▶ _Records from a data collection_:

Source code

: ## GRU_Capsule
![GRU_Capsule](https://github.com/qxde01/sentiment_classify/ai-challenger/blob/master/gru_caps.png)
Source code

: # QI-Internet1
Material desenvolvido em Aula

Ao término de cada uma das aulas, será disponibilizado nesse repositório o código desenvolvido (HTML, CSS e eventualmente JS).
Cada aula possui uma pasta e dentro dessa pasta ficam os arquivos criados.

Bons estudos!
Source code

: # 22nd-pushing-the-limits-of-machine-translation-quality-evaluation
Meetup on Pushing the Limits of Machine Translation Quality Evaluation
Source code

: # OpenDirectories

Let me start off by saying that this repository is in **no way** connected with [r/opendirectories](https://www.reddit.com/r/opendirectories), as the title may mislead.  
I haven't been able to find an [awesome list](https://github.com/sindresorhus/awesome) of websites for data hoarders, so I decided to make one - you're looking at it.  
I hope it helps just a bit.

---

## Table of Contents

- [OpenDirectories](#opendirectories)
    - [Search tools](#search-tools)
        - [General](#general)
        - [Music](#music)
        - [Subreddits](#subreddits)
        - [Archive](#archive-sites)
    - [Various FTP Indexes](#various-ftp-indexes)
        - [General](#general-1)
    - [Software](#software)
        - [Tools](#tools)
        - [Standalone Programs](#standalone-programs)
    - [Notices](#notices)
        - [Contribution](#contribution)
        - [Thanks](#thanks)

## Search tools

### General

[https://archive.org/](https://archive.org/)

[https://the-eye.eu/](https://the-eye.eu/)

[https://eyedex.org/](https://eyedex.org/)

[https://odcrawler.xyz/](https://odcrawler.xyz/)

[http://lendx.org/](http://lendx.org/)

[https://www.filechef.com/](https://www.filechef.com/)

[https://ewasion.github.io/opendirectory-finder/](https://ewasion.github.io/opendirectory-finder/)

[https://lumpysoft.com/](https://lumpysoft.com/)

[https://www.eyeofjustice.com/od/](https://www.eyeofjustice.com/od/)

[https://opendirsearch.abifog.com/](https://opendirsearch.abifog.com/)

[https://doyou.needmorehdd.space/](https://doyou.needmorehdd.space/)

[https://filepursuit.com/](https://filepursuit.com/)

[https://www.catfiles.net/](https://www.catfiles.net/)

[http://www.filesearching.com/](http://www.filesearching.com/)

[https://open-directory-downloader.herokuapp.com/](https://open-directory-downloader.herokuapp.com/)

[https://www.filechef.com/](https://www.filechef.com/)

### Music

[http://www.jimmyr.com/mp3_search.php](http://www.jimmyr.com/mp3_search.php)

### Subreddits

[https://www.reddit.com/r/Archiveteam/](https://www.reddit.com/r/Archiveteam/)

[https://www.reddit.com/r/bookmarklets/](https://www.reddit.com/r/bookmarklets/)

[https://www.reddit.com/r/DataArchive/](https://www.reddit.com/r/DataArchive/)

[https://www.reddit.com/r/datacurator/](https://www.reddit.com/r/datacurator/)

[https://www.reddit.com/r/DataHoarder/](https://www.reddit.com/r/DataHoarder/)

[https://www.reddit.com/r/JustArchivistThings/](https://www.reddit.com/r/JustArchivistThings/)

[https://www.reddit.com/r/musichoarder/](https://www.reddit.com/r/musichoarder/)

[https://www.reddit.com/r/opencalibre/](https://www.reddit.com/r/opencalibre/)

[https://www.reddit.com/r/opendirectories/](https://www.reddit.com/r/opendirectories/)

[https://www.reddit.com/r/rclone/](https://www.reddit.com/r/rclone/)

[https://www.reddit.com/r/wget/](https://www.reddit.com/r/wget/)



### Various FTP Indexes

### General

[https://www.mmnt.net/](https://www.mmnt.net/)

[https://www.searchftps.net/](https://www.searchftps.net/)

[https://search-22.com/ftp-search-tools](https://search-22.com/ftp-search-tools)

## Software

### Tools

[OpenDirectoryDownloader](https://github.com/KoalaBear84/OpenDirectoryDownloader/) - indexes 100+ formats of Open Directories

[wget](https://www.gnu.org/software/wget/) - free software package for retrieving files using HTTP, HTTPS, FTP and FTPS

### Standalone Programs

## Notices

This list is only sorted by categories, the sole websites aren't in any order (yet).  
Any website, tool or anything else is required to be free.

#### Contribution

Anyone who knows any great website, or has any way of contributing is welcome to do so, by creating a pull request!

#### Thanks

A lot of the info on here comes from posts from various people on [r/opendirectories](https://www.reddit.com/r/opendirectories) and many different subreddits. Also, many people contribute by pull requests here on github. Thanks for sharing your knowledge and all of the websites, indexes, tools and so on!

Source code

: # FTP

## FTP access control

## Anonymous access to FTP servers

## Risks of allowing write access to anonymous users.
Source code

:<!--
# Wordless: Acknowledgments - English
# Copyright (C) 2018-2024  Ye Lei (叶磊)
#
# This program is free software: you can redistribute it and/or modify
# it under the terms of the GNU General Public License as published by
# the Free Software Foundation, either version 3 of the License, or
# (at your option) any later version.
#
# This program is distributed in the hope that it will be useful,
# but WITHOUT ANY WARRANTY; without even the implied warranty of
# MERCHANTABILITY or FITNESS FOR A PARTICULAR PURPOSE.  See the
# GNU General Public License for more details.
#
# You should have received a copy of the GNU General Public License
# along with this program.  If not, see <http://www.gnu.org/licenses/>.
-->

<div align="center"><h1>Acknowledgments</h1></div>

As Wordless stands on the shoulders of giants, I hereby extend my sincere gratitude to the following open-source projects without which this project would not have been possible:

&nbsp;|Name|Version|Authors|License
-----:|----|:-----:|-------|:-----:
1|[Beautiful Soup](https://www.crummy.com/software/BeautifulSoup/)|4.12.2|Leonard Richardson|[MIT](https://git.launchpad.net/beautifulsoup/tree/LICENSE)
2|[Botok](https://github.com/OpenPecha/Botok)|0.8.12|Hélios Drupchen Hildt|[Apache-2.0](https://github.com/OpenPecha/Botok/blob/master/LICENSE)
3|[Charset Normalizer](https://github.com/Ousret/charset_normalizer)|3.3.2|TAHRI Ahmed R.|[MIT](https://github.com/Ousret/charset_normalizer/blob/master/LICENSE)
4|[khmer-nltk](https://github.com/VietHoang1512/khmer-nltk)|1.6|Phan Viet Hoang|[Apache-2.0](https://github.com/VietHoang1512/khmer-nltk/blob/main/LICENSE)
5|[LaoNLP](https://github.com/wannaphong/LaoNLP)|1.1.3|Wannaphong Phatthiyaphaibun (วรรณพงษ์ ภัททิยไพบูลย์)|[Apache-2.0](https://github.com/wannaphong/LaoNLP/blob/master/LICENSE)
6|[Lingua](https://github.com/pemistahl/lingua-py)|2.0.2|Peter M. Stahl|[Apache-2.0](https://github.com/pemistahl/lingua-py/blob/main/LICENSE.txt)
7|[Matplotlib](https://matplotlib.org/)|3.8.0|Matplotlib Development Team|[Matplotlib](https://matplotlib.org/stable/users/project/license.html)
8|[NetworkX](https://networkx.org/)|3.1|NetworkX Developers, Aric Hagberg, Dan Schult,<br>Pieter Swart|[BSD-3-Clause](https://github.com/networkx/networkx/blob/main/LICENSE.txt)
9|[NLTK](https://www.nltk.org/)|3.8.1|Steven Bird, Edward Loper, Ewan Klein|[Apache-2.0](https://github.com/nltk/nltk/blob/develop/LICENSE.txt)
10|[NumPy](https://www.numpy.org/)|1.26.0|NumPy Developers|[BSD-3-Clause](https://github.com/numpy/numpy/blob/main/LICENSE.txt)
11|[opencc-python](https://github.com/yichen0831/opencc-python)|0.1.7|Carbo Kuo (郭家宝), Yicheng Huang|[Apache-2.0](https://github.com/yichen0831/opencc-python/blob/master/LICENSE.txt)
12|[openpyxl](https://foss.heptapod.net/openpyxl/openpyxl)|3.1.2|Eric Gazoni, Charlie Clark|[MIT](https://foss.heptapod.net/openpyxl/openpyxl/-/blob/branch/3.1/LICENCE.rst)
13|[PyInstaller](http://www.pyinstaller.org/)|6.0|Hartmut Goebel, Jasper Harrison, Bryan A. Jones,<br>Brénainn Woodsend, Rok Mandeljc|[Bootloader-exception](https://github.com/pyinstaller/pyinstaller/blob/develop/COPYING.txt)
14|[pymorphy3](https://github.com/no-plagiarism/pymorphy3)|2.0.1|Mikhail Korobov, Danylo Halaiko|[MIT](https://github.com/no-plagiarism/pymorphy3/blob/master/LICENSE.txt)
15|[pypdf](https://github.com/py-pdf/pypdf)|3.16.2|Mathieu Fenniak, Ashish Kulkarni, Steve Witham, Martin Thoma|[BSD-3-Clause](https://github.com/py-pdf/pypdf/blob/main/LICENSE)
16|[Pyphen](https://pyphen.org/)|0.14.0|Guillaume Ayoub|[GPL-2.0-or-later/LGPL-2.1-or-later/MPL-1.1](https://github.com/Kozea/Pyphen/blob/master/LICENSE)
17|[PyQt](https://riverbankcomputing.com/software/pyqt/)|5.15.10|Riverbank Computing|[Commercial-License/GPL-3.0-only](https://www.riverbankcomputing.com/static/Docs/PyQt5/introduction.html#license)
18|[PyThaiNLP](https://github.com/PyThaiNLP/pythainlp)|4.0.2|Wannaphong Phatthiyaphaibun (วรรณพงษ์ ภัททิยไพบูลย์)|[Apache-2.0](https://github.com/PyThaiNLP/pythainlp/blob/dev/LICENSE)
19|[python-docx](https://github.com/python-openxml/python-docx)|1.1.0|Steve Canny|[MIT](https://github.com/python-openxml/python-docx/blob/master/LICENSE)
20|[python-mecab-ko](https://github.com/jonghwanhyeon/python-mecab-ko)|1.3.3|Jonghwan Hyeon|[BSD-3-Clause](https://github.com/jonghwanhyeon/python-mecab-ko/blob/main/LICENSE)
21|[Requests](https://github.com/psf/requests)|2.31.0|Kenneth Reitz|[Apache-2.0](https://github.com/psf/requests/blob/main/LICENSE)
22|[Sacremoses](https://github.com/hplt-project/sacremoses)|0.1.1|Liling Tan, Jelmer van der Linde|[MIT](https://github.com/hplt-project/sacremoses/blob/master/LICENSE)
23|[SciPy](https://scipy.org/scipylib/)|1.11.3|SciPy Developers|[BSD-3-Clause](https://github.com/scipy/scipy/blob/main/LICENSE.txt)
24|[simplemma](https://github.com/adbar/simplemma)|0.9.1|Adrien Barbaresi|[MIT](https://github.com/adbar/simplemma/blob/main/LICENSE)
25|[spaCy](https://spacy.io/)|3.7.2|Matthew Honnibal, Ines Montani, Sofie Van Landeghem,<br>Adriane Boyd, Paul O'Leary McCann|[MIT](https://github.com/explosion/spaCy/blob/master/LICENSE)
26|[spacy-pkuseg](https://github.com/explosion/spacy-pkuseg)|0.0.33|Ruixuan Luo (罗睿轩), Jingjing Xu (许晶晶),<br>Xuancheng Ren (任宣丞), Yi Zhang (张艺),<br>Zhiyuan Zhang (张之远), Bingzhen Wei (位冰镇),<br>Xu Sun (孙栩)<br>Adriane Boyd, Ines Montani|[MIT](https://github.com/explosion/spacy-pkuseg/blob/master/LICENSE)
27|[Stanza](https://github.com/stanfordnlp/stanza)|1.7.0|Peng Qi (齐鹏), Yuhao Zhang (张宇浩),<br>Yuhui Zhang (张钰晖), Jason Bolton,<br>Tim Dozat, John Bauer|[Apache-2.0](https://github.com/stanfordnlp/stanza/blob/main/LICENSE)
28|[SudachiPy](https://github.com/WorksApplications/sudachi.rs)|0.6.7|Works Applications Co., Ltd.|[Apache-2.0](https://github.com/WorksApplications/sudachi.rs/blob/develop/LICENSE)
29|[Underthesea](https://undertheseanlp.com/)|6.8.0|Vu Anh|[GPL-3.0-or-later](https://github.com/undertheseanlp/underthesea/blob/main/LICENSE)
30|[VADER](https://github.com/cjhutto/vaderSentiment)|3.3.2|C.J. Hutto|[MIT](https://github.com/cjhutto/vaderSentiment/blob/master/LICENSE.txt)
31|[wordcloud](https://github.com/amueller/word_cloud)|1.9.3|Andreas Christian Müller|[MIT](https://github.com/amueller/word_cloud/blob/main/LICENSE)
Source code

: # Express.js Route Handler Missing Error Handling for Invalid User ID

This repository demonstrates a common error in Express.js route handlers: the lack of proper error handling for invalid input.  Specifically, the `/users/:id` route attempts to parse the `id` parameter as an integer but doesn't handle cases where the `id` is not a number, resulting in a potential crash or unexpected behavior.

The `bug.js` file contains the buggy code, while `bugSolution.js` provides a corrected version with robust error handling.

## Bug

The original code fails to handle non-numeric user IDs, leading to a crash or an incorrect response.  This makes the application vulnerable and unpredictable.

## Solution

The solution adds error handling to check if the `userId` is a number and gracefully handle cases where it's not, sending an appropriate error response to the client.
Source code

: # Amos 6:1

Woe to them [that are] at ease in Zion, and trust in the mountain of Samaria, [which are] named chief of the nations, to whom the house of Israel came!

▶ _Exercise prompt_:
What is the number of lines in the entries above that hold the string "hope"? Please state that number alone.

▶ _Response to the task_:
2